___ MATERIAL PROVIDED

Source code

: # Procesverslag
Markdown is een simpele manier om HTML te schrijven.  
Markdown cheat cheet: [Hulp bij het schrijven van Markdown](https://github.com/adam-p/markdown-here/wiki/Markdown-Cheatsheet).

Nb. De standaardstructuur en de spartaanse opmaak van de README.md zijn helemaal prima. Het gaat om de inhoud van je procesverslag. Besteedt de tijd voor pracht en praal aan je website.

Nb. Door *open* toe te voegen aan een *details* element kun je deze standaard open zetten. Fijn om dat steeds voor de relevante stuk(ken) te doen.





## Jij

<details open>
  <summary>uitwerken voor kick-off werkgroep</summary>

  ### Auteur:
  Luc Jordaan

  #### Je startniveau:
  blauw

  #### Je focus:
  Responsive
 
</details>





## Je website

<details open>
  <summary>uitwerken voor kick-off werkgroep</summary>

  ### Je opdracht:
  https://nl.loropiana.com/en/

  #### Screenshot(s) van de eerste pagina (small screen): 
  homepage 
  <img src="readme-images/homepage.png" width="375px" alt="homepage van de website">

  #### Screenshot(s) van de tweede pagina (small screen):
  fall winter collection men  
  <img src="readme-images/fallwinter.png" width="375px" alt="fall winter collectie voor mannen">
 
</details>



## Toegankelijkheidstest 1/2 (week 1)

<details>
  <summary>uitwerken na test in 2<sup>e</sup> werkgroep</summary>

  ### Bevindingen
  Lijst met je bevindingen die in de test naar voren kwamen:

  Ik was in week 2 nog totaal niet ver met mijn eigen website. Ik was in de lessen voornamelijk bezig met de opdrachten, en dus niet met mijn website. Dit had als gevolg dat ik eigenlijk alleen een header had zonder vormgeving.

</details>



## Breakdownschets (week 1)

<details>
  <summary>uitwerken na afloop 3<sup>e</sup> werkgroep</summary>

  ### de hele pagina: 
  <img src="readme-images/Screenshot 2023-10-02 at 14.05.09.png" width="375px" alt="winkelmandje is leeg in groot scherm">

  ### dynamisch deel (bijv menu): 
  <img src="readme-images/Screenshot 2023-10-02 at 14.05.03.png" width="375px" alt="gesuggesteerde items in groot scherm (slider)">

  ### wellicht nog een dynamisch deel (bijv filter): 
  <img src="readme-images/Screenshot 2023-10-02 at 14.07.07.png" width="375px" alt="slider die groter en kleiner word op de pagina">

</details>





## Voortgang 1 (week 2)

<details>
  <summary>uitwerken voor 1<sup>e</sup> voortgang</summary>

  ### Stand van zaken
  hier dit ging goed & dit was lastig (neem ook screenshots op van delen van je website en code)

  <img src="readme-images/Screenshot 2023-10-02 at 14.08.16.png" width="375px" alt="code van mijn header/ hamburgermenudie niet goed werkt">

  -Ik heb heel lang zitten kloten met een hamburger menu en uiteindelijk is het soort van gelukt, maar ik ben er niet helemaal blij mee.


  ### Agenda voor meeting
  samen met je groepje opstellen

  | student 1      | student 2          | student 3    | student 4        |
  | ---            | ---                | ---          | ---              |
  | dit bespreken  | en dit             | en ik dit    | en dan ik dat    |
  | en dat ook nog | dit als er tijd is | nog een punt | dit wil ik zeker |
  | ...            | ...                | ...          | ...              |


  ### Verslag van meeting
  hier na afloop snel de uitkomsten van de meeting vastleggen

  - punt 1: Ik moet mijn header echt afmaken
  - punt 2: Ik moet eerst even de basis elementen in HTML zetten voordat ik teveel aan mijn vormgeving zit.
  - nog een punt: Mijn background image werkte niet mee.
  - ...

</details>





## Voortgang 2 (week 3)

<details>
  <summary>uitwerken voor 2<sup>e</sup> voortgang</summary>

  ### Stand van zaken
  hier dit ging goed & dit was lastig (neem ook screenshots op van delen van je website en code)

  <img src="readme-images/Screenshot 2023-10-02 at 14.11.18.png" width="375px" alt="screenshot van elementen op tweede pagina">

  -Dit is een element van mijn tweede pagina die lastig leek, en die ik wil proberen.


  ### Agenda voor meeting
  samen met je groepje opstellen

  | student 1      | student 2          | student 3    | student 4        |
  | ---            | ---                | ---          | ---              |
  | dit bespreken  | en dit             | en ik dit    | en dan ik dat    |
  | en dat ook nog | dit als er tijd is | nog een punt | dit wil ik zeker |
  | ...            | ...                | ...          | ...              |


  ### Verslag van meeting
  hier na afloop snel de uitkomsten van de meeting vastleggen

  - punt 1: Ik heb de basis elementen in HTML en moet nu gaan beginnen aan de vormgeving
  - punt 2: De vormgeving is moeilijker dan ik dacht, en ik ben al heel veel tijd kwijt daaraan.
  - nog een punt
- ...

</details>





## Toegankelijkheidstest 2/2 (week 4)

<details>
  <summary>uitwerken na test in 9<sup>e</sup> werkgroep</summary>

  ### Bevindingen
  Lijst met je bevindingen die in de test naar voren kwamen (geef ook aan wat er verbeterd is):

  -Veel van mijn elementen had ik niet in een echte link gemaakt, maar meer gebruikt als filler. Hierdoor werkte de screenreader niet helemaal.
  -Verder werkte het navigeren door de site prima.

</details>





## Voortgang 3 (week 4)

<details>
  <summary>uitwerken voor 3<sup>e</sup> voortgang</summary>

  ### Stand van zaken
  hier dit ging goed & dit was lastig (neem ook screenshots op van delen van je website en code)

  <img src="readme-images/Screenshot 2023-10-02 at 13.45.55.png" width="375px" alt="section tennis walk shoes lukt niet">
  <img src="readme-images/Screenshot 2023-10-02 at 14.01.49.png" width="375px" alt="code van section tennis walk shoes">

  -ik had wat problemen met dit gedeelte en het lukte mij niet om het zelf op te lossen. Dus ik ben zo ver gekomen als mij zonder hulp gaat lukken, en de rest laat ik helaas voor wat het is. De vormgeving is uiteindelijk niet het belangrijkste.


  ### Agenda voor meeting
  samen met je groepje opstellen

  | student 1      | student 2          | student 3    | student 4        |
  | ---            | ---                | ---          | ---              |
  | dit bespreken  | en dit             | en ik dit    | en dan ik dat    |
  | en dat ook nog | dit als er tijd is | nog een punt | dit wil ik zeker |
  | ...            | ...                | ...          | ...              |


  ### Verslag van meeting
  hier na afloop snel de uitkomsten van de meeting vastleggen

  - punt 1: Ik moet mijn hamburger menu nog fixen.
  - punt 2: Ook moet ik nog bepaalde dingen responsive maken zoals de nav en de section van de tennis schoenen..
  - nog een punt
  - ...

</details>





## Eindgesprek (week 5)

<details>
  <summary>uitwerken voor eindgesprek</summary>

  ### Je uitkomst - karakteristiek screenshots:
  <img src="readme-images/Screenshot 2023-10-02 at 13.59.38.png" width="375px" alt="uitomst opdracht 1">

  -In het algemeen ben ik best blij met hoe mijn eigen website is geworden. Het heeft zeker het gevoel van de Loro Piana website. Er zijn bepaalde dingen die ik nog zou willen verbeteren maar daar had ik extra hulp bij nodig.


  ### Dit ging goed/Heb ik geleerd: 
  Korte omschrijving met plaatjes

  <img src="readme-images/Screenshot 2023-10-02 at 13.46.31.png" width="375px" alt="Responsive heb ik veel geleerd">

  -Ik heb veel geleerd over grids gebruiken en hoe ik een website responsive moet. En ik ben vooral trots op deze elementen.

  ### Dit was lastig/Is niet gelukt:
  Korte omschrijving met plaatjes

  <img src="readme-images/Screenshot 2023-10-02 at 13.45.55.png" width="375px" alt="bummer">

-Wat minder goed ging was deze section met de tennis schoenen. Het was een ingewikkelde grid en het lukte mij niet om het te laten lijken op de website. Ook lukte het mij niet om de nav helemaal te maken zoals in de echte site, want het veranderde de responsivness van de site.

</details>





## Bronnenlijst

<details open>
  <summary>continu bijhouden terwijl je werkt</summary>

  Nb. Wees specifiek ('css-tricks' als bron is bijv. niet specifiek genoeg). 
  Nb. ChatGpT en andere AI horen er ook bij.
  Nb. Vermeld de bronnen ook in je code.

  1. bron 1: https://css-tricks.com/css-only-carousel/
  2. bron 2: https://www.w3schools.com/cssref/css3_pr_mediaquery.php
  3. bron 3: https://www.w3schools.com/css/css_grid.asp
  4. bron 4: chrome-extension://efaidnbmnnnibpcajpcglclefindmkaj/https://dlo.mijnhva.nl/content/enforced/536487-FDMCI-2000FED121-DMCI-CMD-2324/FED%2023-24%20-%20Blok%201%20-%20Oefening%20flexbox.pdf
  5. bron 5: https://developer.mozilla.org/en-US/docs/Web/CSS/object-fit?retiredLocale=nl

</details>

______

**WORK ORDER**
Would you please copy exactly the part of the entries above that begins at the line containing "- punt 2: De" and ends at the line containing "-Veel van mijn", both lines included?

**EXERCISE SOLUTION**
  - punt 2: De vormgeving is moeilijker dan ik dacht, en ik ben al heel veel tijd kwijt daaraan.
  - nog een punt
- ...

</details>





## Toegankelijkheidstest 2/2 (week 4)

<details>
  <summary>uitwerken na test in 9<sup>e</sup> werkgroep</summary>

  ### Bevindingen
  Lijst met je bevindingen die in de test naar voren kwamen (geef ook aan wat er verbeterd is):

  -Veel van mijn elementen had ik niet in een echte link gemaakt, maar meer gebruikt als filler. Hierdoor werkte de screenreader niet helemaal.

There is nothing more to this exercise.